Sunday, October 2, 2011

Weekend Whiskey Old Fashioned

I'm not big on whiskey cocktails.

Sure, I'll order a Manhattan when I'm having a nightcap in a hotel bar. And I've got a mint plant on the back deck for juleps in the spring and summer.

Well, and the hot scotch and lemons in the fall and winter. Oh, and I'm getting fond of rye bucks. And if you want to get technical, I suppose egg nog with bourbon might count.

So okay: I'm not huge on whiskey cocktails. Eight or nine times out of ten, if I've got a glass with whiskey in it, it's just whiskey (give or take some water or ice).

But one cocktail that you would never have found in my double Old Fashioned was an Old Fashioned. Not because I don't like Old Fashioneds, but because I'd never tried one.

This, I'm happy to report, has been corrected.

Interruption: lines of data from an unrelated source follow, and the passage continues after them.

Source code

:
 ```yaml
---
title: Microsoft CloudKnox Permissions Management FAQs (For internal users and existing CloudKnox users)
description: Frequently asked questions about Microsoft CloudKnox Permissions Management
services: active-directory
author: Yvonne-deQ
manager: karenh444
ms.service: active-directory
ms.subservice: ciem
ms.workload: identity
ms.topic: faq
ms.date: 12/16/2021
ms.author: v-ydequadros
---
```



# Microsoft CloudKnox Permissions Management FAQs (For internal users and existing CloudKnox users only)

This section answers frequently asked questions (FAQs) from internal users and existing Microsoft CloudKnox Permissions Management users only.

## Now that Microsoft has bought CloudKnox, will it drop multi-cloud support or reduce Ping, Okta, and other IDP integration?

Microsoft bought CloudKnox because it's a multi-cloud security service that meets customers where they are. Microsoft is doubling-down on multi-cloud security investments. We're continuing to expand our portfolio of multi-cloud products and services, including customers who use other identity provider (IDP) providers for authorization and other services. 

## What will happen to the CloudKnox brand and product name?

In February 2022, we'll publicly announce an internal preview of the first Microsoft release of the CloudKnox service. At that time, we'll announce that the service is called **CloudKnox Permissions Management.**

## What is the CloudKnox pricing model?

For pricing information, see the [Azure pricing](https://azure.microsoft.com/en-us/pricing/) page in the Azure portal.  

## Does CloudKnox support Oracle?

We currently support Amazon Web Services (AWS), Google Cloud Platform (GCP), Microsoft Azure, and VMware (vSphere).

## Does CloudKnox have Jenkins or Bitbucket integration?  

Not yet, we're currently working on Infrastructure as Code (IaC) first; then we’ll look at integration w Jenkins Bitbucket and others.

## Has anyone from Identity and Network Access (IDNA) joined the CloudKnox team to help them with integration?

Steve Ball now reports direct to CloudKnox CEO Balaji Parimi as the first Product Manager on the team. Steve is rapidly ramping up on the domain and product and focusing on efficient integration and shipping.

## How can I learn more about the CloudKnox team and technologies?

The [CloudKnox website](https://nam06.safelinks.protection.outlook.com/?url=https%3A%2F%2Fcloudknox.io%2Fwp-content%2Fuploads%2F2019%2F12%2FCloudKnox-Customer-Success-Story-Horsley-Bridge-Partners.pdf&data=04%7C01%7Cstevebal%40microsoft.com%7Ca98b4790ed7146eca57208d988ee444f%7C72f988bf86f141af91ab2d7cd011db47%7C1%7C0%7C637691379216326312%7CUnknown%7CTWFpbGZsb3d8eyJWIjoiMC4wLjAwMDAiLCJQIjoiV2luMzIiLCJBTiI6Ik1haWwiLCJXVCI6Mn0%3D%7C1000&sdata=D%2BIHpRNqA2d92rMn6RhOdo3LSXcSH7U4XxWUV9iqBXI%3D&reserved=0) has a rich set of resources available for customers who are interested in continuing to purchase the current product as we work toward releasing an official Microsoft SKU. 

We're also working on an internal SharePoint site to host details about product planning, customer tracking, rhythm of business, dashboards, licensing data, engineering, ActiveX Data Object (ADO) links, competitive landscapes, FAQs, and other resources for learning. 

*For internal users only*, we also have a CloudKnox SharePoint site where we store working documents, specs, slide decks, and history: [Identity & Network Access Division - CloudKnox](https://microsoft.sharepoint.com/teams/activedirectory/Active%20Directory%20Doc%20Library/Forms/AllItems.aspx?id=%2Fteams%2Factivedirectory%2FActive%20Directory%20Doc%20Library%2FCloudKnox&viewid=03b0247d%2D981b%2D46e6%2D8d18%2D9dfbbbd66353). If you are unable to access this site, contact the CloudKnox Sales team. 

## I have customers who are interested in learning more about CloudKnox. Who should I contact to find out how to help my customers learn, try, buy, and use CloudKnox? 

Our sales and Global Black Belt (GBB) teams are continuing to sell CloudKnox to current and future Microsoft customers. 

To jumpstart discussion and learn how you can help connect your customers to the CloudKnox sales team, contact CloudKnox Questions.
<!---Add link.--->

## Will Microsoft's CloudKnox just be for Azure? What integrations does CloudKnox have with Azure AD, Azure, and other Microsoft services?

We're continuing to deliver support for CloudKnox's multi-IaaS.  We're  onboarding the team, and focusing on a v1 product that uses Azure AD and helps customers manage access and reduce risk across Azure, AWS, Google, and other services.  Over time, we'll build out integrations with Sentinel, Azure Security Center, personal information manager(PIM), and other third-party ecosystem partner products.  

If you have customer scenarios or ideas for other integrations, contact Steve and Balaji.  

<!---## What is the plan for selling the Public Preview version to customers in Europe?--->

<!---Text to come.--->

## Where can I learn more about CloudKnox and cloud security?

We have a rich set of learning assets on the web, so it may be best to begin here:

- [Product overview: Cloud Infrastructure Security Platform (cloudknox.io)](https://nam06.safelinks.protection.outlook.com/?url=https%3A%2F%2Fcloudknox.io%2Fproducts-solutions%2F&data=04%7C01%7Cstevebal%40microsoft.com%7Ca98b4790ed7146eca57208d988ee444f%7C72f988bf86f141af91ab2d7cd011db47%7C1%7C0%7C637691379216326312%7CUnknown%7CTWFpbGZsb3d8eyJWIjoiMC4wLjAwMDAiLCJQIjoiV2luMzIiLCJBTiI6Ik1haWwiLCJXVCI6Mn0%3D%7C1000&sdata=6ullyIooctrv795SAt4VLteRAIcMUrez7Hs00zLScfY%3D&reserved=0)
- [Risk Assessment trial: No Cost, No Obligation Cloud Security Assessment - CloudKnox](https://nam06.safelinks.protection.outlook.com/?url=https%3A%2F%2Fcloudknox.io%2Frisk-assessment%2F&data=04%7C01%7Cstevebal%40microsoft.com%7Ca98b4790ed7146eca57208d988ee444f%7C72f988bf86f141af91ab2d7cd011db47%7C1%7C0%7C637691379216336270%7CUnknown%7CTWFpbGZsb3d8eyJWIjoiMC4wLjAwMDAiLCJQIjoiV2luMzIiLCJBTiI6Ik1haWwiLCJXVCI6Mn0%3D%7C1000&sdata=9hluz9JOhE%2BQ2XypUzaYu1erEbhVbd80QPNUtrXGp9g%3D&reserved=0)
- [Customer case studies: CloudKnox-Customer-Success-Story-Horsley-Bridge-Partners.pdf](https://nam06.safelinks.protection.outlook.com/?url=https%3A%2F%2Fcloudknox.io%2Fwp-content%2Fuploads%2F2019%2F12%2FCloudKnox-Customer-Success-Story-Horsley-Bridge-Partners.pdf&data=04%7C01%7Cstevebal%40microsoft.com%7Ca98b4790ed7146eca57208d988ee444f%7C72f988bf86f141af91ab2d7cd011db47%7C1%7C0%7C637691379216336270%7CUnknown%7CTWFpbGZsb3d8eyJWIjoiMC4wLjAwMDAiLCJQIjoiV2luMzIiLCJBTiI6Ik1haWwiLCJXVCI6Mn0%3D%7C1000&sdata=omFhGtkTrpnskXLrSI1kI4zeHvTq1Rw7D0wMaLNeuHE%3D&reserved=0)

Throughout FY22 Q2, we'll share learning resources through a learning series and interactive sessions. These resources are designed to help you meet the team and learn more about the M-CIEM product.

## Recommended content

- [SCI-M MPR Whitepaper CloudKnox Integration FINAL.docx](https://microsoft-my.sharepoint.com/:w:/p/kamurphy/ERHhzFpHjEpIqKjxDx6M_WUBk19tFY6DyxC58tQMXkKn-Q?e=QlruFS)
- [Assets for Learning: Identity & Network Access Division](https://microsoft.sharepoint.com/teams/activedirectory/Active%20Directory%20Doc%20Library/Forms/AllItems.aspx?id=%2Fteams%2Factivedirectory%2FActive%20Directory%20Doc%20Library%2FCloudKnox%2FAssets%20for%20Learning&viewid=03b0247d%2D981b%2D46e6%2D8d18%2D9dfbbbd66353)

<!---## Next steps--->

I've not only tried 'em, I have endured the necessary experimentation to develop my own house recipe, one that even my wife the G&T drinker says she would drink. And if you drop by, as you're welcome to do, and I ask what you're drinking, and you say, "I'm feeling Old Fashioned today," here's how I'll mix your drink:
Cover the bottom of a double Old Fashioned glass with triple sec. Add two sturdy dashes of Angostura bitters. Fill the glass halfway with cracked ice. Add enough rye to float the ice, and stir. Garnish with a maraschino cherry.
It's a dry, even peppery drink, at least with the Pikesville rye I have. The lack of soda water may be less controversial than the lack of sugar or simple syrup, but the triple sec adds enough sweetness (along with the citrus notes) that I don't miss the sugar.


  1. Nice variation using sec and no added water (the ice brings enough). I could see doing a "tuxedo" version with Cointreau and higher end rye (like Russel's Reaerve 6 or Rittenhouse 100).

    I've been doing the Chuck Chowdry version with bitters, rye, and sprite. It's definitely downscale by comparison.

  2. I do believe I would enjoy one of your tuxedo Old Fashioneds. (No doubt mixologists would also upgrade to ginger-acai bitters or some such, but I'm too old fashioned for that sort of thing.)

    As for the Chuck Chowdry version, I'd call that a "Rye Swizzle," in memory of the day Bertie Wooster's life was saved at Wembley.